# Exercise brief
Your answer should consist of the lines below that hold the word "Element".

# Exercise data
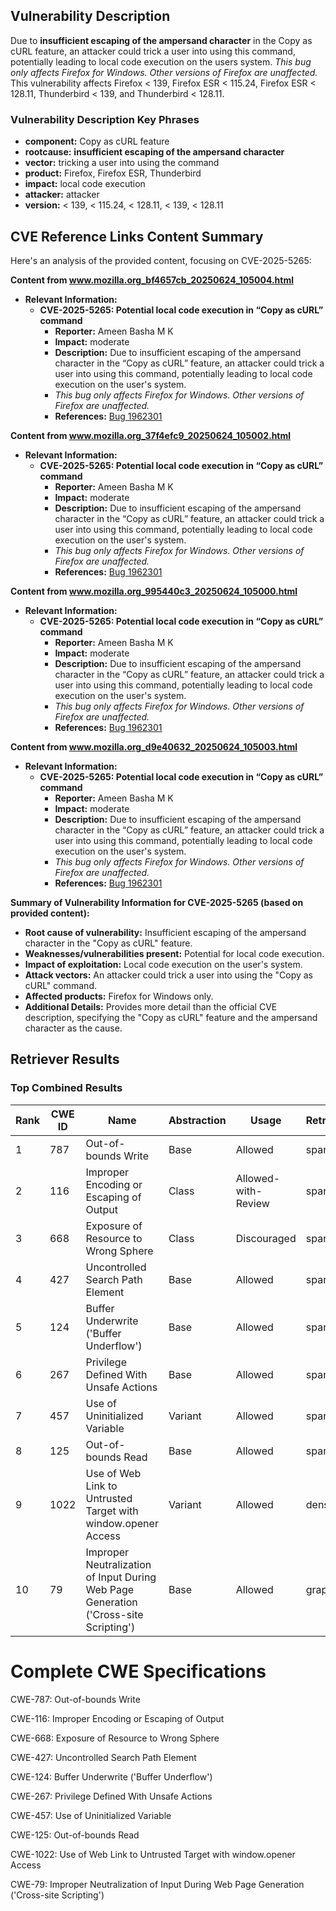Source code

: ## Vulnerability Description
Due to **insufficient escaping of the ampersand character** in the Copy as cURL feature, an attacker could trick a user into using this command, potentially leading to local code execution on the users system. *This bug only affects Firefox for Windows. Other versions of Firefox are unaffected.* This vulnerability affects Firefox < 139, Firefox ESR < 115.24, Firefox ESR < 128.11, Thunderbird < 139, and Thunderbird < 128.11.

### Vulnerability Description Key Phrases
- **component:** Copy as cURL feature
- **rootcause:** **insufficient escaping of the ampersand character**
- **vector:** tricking a user into using the command
- **product:** Firefox, Firefox ESR, Thunderbird
- **impact:** local code execution
- **attacker:** attacker
- **version:** < 139, < 115.24, < 128.11, < 139, < 128.11

## CVE Reference Links Content Summary
Here's an analysis of the provided content, focusing on CVE-2025-5265:

**Content from www.mozilla.org_bf4657cb_20250624_105004.html**
*   **Relevant Information:**
    *   **CVE-2025-5265: Potential local code execution in “Copy as cURL” command**
        *   **Reporter:** Ameen Basha M K
        *   **Impact:** moderate
        *   **Description:** Due to insufficient escaping of the ampersand character in the “Copy as cURL” feature, an attacker could trick a user into using this command, potentially leading to local code execution on the user's system.
        *   *This bug only affects Firefox for Windows. Other versions of Firefox are unaffected.*
        *   **References:** [Bug 1962301](https://bugzilla.mozilla.org/show_bug.cgi?id=1962301)

**Content from www.mozilla.org_37f4efc9_20250624_105002.html**

*   **Relevant Information:**
    *   **CVE-2025-5265: Potential local code execution in “Copy as cURL” command**
        *   **Reporter:** Ameen Basha M K
        *   **Impact:** moderate
        *   **Description:** Due to insufficient escaping of the ampersand character in the “Copy as cURL” feature, an attacker could trick a user into using this command, potentially leading to local code execution on the user's system.
        *   *This bug only affects Firefox for Windows. Other versions of Firefox are unaffected.*
        *   **References:** [Bug 1962301](https://bugzilla.mozilla.org/show_bug.cgi?id=1962301)

**Content from www.mozilla.org_995440c3_20250624_105000.html**

*   **Relevant Information:**
    *   **CVE-2025-5265: Potential local code execution in “Copy as cURL” command**
        *   **Reporter:** Ameen Basha M K
        *   **Impact:** moderate
        *   **Description:** Due to insufficient escaping of the ampersand character in the “Copy as cURL” feature, an attacker could trick a user into using this command, potentially leading to local code execution on the user's system.
        *   *This bug only affects Firefox for Windows. Other versions of Firefox are unaffected.*
        *   **References:** [Bug 1962301](https://bugzilla.mozilla.org/show_bug.cgi?id=1962301)

**Content from www.mozilla.org_d9e40632_20250624_105003.html**

*   **Relevant Information:**
    *   **CVE-2025-5265: Potential local code execution in “Copy as cURL” command**
        *   **Reporter:** Ameen Basha M K
        *   **Impact:** moderate
        *   **Description:** Due to insufficient escaping of the ampersand character in the “Copy as cURL” feature, an attacker could trick a user into using this command, potentially leading to local code execution on the user's system.
        *   *This bug only affects Firefox for Windows. Other versions of Firefox are unaffected.*
        *   **References:** [Bug 1962301](https://bugzilla.mozilla.org/show_bug.cgi?id=1962301)

**Summary of Vulnerability Information for CVE-2025-5265 (based on provided content):**

*   **Root cause of vulnerability:** Insufficient escaping of the ampersand character in the "Copy as cURL" feature.
*   **Weaknesses/vulnerabilities present:** Potential for local code execution.
*   **Impact of exploitation:** Local code execution on the user's system.
*   **Attack vectors:** An attacker could trick a user into using the "Copy as cURL" command.
*   **Affected products:** Firefox for Windows only.
*   **Additional Details:** Provides more detail than the official CVE description, specifying the "Copy as cURL" feature and the ampersand character as the cause.

## Retriever Results

### Top Combined Results

| Rank | CWE ID | Name | Abstraction | Usage  | Retrievers | Individual Scores |
|------|--------|------|-------------|-------|------------|-------------------|
| 1 | 787 | Out-of-bounds Write | Base | Allowed | sparse | 0.469 |
| 2 | 116 | Improper Encoding or Escaping of Output | Class | Allowed-with-Review | sparse | 0.443 |
| 3 | 668 | Exposure of Resource to Wrong Sphere | Class | Discouraged | sparse | 0.418 |
| 4 | 427 | Uncontrolled Search Path Element | Base | Allowed | sparse | 0.416 |
| 5 | 124 | Buffer Underwrite ('Buffer Underflow') | Base | Allowed | sparse | 0.411 |
| 6 | 267 | Privilege Defined With Unsafe Actions | Base | Allowed | sparse | 0.397 |
| 7 | 457 | Use of Uninitialized Variable | Variant | Allowed | sparse | 0.388 |
| 8 | 125 | Out-of-bounds Read | Base | Allowed | sparse | 0.385 |
| 9 | 1022 | Use of Web Link to Untrusted Target with window.opener Access | Variant | Allowed | dense | 0.501 |
| 10 | 79 | Improper Neutralization of Input During Web Page Generation ('Cross-site Scripting') | Base | Allowed | graph | 0.002 |



# Complete CWE Specifications

CWE-787: Out-of-bounds Write

CWE-116: Improper Encoding or Escaping of Output

CWE-668: Exposure of Resource to Wrong Sphere

CWE-427: Uncontrolled Search Path Element

CWE-124: Buffer Underwrite ('Buffer Underflow')

CWE-267: Privilege Defined With Unsafe Actions

CWE-457: Use of Uninitialized Variable

CWE-125: Out-of-bounds Read

CWE-1022: Use of Web Link to Untrusted Target with window.opener Access

CWE-79: Improper Neutralization of Input During Web Page Generation ('Cross-site Scripting')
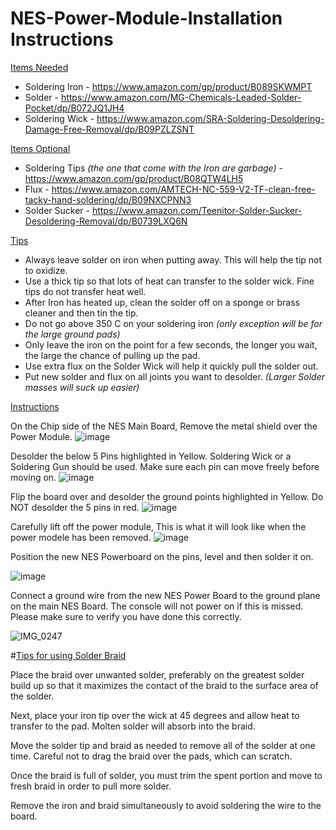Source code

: # NES-Power-Module-Installation Instructions

<ins>Items Needed</ins> 
- Soldering Iron - https://www.amazon.com/gp/product/B089SKWMPT
- Solder - https://www.amazon.com/MG-Chemicals-Leaded-Solder-Pocket/dp/B072JQ1JH4
- Soldering Wick - https://www.amazon.com/SRA-Soldering-Desoldering-Damage-Free-Removal/dp/B09PZLZSNT

<ins>Items Optional </ins> 
- Soldering Tips *(the one that come with the Iron are garbage)* - https://www.amazon.com/gp/product/B08QTW4LH5
- Flux - https://www.amazon.com/AMTECH-NC-559-V2-TF-clean-free-tacky-hand-soldering/dp/B09NXCPNN3
- Solder Sucker - https://www.amazon.com/Teenitor-Solder-Sucker-Desoldering-Removal/dp/B0739LXQ6N

<ins>Tips</ins> 
- Always leave solder on iron when putting away. This will help the tip not to oxidize.
- Use a thick tip so that lots of heat can transfer to the solder wick.  Fine tips do not transfer heat well.
- After Iron has heated up, clean the solder off on a sponge or brass cleaner and then tin the tip.
- Do not go above 350 C on your soldering iron *(only exception will be for the large ground pads)*
- Only leave the iron on the point for a few seconds, the longer you wait, the large the chance of pulling up the pad.
- Use extra flux on the Solder Wick will help it quickly pull the solder out.
- Put new solder and flux on all joints you want to desolder.  *(Larger Solder masses will suck up easier)*

<ins>Instructions</ins> 

On the Chip side of the NES Main Board, Remove the metal shield over the Power Module.
![image](https://user-images.githubusercontent.com/70423454/179368982-04ed1b5e-bc62-4a36-ac7c-b79a2b427261.png)


Desolder the below 5 Pins highlighted in Yellow.  Soldering Wick or a Soldering Gun should be used.
Make sure each pin can move freely before moving on.
![image](https://user-images.githubusercontent.com/70423454/179365288-df28e6d7-2bf9-40c6-be32-d42333c60d89.png)


Flip the board over and desolder the ground points highlighted in Yellow.  Do NOT desolder the 5 pins in red.
![image](https://user-images.githubusercontent.com/70423454/179365236-274d3eb5-2d6a-498c-834b-30d47d30f796.png)


Carefully lift off the power module, This is what it will look like when the power modele has been removed.
![image](https://user-images.githubusercontent.com/70423454/179368675-d41f29fc-1e22-4ef6-8a11-f49b31867e8f.png)


Position the new NES Powerboard on the pins, level and then solder it on.

![image](https://user-images.githubusercontent.com/70423454/179365084-cbc2710f-7526-4f7e-9ab1-cdfcf5b4c739.png)



Connect a ground wire from the new NES Power Board to the ground plane on the main NES Board.
The console will not power on if this is missed.  Please make sure to verify you have done this correctly.


![IMG_0247](https://user-images.githubusercontent.com/70423454/179426140-07c47ddd-48ca-4ac5-9abc-8f7afbc0ae5d.JPG)


#<ins>Tips for using Solder Braid</ins>


Place the braid over unwanted solder, preferably on the greatest solder build up so that it maximizes the contact of the braid to the surface area of the solder.

Next, place your iron tip over the wick at 45 degrees and allow heat to transfer to the pad. Molten solder will absorb into the braid.

Move the solder tip and braid as needed to remove all of the solder at one time. Careful not to drag the braid over the pads, which can scratch.

Once the braid is full of solder, you must trim the spent portion and move to fresh braid in order to pull more solder. 

Remove the iron and braid simultaneously to avoid soldering the wire to the board.
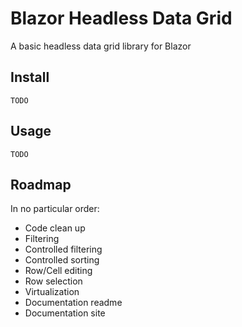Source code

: ﻿# Blazor Headless Data Grid

A basic headless data grid library for Blazor

## Install
`TODO`

## Usage
`TODO`

## Roadmap

In no particular order:
- Code clean up
- Filtering
- Controlled filtering
- Controlled sorting
- Row/Cell editing
- Row selection
- Virtualization
- Documentation readme
- Documentation site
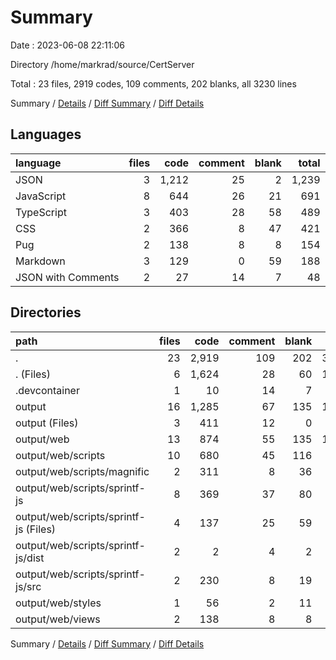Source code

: # Summary

Date : 2023-06-08 22:11:06

Directory /home/markrad/source/CertServer

Total : 23 files,  2919 codes, 109 comments, 202 blanks, all 3230 lines

Summary / [Details](details.md) / [Diff Summary](diff.md) / [Diff Details](diff-details.md)

## Languages
| language | files | code | comment | blank | total |
| :--- | ---: | ---: | ---: | ---: | ---: |
| JSON | 3 | 1,212 | 25 | 2 | 1,239 |
| JavaScript | 8 | 644 | 26 | 21 | 691 |
| TypeScript | 3 | 403 | 28 | 58 | 489 |
| CSS | 2 | 366 | 8 | 47 | 421 |
| Pug | 2 | 138 | 8 | 8 | 154 |
| Markdown | 3 | 129 | 0 | 59 | 188 |
| JSON with Comments | 2 | 27 | 14 | 7 | 48 |

## Directories
| path | files | code | comment | blank | total |
| :--- | ---: | ---: | ---: | ---: | ---: |
| . | 23 | 2,919 | 109 | 202 | 3,230 |
| . (Files) | 6 | 1,624 | 28 | 60 | 1,712 |
| .devcontainer | 1 | 10 | 14 | 7 | 31 |
| output | 16 | 1,285 | 67 | 135 | 1,487 |
| output (Files) | 3 | 411 | 12 | 0 | 423 |
| output/web | 13 | 874 | 55 | 135 | 1,064 |
| output/web/scripts | 10 | 680 | 45 | 116 | 841 |
| output/web/scripts/magnific | 2 | 311 | 8 | 36 | 355 |
| output/web/scripts/sprintf-js | 8 | 369 | 37 | 80 | 486 |
| output/web/scripts/sprintf-js (Files) | 4 | 137 | 25 | 59 | 221 |
| output/web/scripts/sprintf-js/dist | 2 | 2 | 4 | 2 | 8 |
| output/web/scripts/sprintf-js/src | 2 | 230 | 8 | 19 | 257 |
| output/web/styles | 1 | 56 | 2 | 11 | 69 |
| output/web/views | 2 | 138 | 8 | 8 | 154 |

Summary / [Details](details.md) / [Diff Summary](diff.md) / [Diff Details](diff-details.md)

# Expected output
| 4 | 427 | Uncontrolled Search Path Element | Base | Allowed | sparse | 0.416 |
CWE-427: Uncontrolled Search Path Element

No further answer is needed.